## Table of Contents

- Series Circuit and Parallel Circuit
- What Does a Parallel Circuit Look Like?
- Properties of Parallel Circuits
- Voltage in Parallel Circuits
- Ohm's Law in a Simple Parallel Circuit
- Resistance in Parallel Circuits
- Lesson Summary

Understand what is a parallel circuit and what does a simple parallel circuit look like. Learn about the properties of the parallel circuit & its illustration.
Updated: 11/10/2021

- Series Circuit and Parallel Circuit
- What Does a Parallel Circuit Look Like?
- Properties of Parallel Circuits
- Voltage in Parallel Circuits
- Ohm's Law in a Simple Parallel Circuit
- Resistance in Parallel Circuits
- Lesson Summary

Electrical circuits may be arranged in two basic configurations called series circuits and parallel circuits. The main difference between the two is that in parallel circuits connect devices or components in branched pathways while while series circuits connect devices in a row one after another.

In a **series circuit**, the components are connected to each other in consecutive way one after another in one big loop. In a series circuit, there is only one path through which the electricity is able to flow.

What is a parallel circuit exactly? Electricians and physicists define a **parallel circuit** as one in which each component is connected in its own branch or loop directly to the source of electricity. When the circuit is closed (with no breaks) this provides multiple different paths through which the electricity is able to flow at the same time. In an open parallel circuit, there is a break somewhere in the pathway, but since each branch is its own independent path, a break in one branch does not effect the devices in another branch. This is shown in Figure 2, which shows a simple parallel circuit.

Just what does a parallel circuit look like? The parallel circuit illustration in Figure 3 shows that each component of the electrical circuit is connected from both ends of the component directly to the source of electricity, creating its own loop or branch. Each place where a loop branches off is called a node. The current flows from the electrical or voltage source (V), usually a battery, through the nodes to each component (labeled R for resistor in the diagram) and then back to the source. So some of the current is flowing through all the components at the same time. Because each branch is independent of the others, if there is a break in one of the branches it will not effect the other components of the circuit.
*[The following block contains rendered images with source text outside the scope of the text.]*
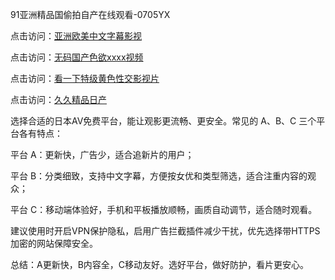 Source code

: 91亚洲精品国偷拍自产在线观看-0705YX

点击访问：<a href="https://gsd-agv.pages.dev/">亚洲欧美中文字幕影视</a>

点击访问：<a href="https://gda-c7m.pages.dev/">无码国产色欲xxxx视频</a>

点击访问：<a href="https://tfda.pages.dev/">看一下特级黄色性交影视片</a>

点击访问：<a href="https://bsdf-5f5.pages.dev/">久久精品日产</a>

选择合适的日本AV免费平台，能让观影更流畅、更安全。常见的 A、B、C 三个平台各有特点：

平台 A：更新快，广告少，适合追新片的用户；

平台 B：分类细致，支持中文字幕，方便按女优和类型筛选，适合注重内容的观众；

平台 C：移动端体验好，手机和平板播放顺畅，画质自动调节，适合随时观看。

建议使用时开启VPN保护隐私，启用广告拦截插件减少干扰，优先选择带HTTPS加密的网站保障安全。

总结：A更新快，B内容全，C移动友好。选好平台，做好防护，看片更安心。

<span style="display:none;">[Canonical link](https://github.com/hai20250705/hai20250705 ）</span>
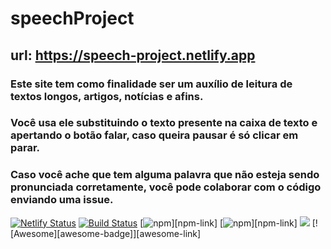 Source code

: # speechProject


## url: https://speech-project.netlify.app

### Este site tem como finalidade ser um auxílio de leitura de textos longos, artigos, notícias e afins.
### Você usa ele substituindo o texto presente na caixa de texto e apertando o botão falar, caso queira pausar é só clicar em parar.
### Caso você ache que tem alguma palavra que não esteja sendo pronunciada corretamente, você pode colaborar com o código enviando uma issue.

[![Netlify Status](https://api.netlify.com/api/v1/badges/dcbd1d9b-32c6-44ae-9255-b32d5a7b053c/deploy-status)](https://app.netlify.com/sites/speech-project/deploys)
[![Build Status](https://travis-ci.org/jgthms/bulma.svg?branch=master)](https://travis-ci.org/jgthms/bulma)
[![npm](https://img.shields.io/npm/v/bulma.svg)][npm-link]
[![npm](https://img.shields.io/npm/dm/bulma.svg)][npm-link]
[![](https://data.jsdelivr.com/v1/package/npm/bulma/badge)](https://www.jsdelivr.com/package/npm/bulma)
[![Awesome][awesome-badge]][awesome-link] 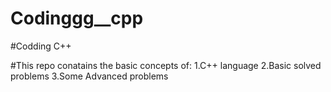 # Codinggg__cpp
#Codding C++

#This repo conatains the basic concepts of:
1.C++ language 
2.Basic solved  problems
3.Some Advanced problems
There are three important properties of parallel circuits: current, voltage, and resistance.

- In a parallel circuit, the voltage across each component is the same.
- Unlike voltage however, the amount of current that flows through each branch of a parallel circuit is not the same. Current is a measure of the amount of electrons flowing in a circuit. Because each component is in its own loop, when the flow of electricity branches off into different directions at the nodes, the amount of current is divided. After passing through the components, the separated currents rejoin so that the total current is equal to the sum of the current flowing through each branch through each of the components in the parallel circuit.
- Resistance is a property of the components that oppose the flow of electricity. The total resistance in a parallel circuit is actually less than the resistance of the individual components of the circuit. Each additional component diminishes the total resistance of the circuit. This may sound counterintuitive, but it will become more clear later in the lesson.

Voltage is the result of differences in electrical potential energy. This provides the force that causes electricity to move or flow through a circuit. The more electrons there are the greater the electrical potential energy. In a parallel circuit, each component is directly connected to the power sources so the voltage at each component is the same as the source voltage.

**Ohm's Law** describes the relationship between voltage, current, and resistance. It states that the amount of current is directly proportional to the amount of voltage and inversely proportional to the resistance. Said another way, if the amount of voltage is increased, then the amount of current is also increased or if the amount of voltage is decreased then the amount of current is also decreased. On the other hand, if the amount of resistance is increased the amount of current is decreased. If the amount of resistance is decreased, then the amount of current is increased.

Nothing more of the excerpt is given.